Items listed in a dataset
**********

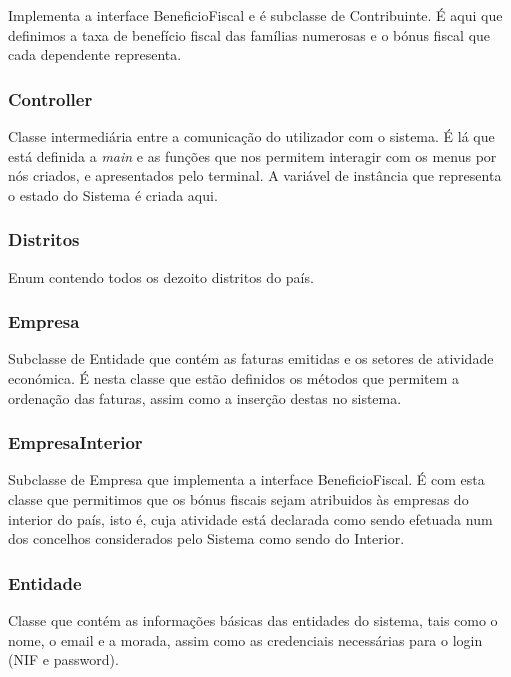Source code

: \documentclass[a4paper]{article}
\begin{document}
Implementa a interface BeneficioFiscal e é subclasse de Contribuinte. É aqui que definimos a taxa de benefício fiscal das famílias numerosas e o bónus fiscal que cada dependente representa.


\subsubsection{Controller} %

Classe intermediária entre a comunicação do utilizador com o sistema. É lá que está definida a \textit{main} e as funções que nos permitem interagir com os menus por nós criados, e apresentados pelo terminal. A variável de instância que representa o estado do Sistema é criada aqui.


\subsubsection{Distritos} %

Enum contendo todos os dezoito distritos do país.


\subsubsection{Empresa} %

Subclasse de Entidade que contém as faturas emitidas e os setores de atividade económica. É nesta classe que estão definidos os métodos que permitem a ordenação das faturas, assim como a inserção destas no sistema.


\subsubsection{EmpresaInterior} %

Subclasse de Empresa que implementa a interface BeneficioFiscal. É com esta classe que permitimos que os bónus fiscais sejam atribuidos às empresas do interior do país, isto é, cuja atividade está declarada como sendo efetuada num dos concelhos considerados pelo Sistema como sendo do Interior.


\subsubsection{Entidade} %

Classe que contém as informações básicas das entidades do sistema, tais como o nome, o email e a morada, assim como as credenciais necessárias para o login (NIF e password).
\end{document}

**********

Write out, please, only the lines from the one with "Classe que contém" through the last line above, both included and unchanged.

COMPLETED EXERCISE »
Classe que contém as informações básicas das entidades do sistema, tais como o nome, o email e a morada, assim como as credenciais necessárias para o login (NIF e password).
\end{document}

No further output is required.